Perhaps that was the source of the elegiac air to the playing, a quality that was calm, assured, and stunningly musical. There was an ineffable maturity—a tempo that was relaxed and ideal, a sense of phrasing that is not usually prevalent in minimalist music, and an eloquence equal to that of the greatest orchestral playing. Packed with inherent psychoacoustic effects, the sound was studded with new and dazzling qualities.
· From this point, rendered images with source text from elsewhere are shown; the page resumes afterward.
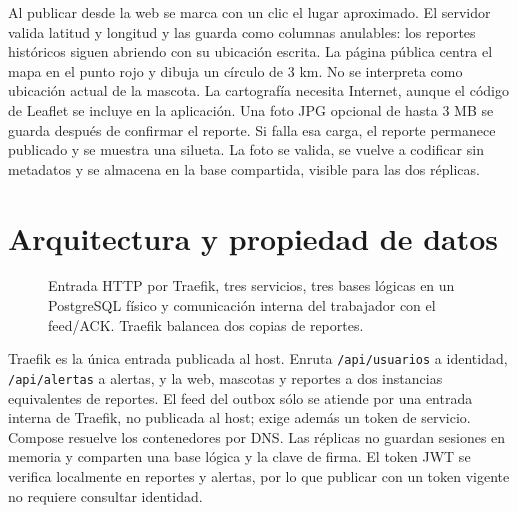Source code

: \documentclass[11pt,letterpaper]{article}
\begin{document}
Al publicar desde la web se marca con un clic el lugar aproximado. El servidor valida latitud y longitud y las guarda como columnas anulables: los reportes históricos siguen abriendo con su ubicación escrita. La página pública centra el mapa en el punto rojo y dibuja un círculo de 3 km. No se interpreta como ubicación actual de la mascota. La cartografía necesita Internet, aunque el código de Leaflet se incluye en la aplicación. Una foto JPG opcional de hasta 3 MB se guarda después de confirmar el reporte. Si falla esa carga, el reporte permanece publicado y se muestra una silueta. La foto se valida, se vuelve a codificar sin metadatos y se almacena en la base compartida, visible para las dos réplicas.

\section{Arquitectura y propiedad de datos}
\begin{figure}[H]\centering
{}
\caption{Entrada HTTP por Traefik, tres servicios, tres bases lógicas en un PostgreSQL físico y comunicación interna del trabajador con el feed/ACK. Traefik balancea dos copias de reportes.}
\end{figure}
Traefik es la única entrada publicada al host. Enruta \texttt{/api/usuarios} a identidad, \texttt{/api/alertas} a alertas, y la web, mascotas y reportes a dos instancias equivalentes de reportes. El feed del outbox sólo se atiende por una entrada interna de Traefik, no publicada al host; exige además un token de servicio. Compose resuelve los contenedores por DNS. Las réplicas no guardan sesiones en memoria y comparten una base lógica y la clave de firma. El token JWT se verifica localmente en reportes y alertas, por lo que publicar con un token vigente no requiere consultar identidad.
\end{document}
Live performances of Music for 18 Musicians are always special, it is moving to see the musicians work together, especially spelling each other. The opening and closing pulses are built around the duration of breath from the singers and the clarinets, and that makes a powerful connection with the listener. And as music is fundamentally a social activity, this piece is the greatest example of abstract music as social organization. The musicians cue each other, primarily from the vibraphone set at the center, which serves as the equivalent of a talking drum.

The music-making was lithe but with expressive weight. As each moment passed, there was a burgeoning sense from the musicians and in the audience that this was a special performance for this occasion —beautiful and meaningful as well.

The Philip Glass Ensemble & Steve Reich and Musicians concerts continue tonight and tomorrow at 7:30 p.m. bam.org


One Response to “A maximal night of music from Glass and Reich at BAM”

  1. Posted Sep 10, 2014 at 5:47 pm by mitchell bock-woo

    We sat, last night, second row orchestra. As with Satyagraha and Einstein, for the duration of the performance there was no universe beyond the music, and an entire universe within it.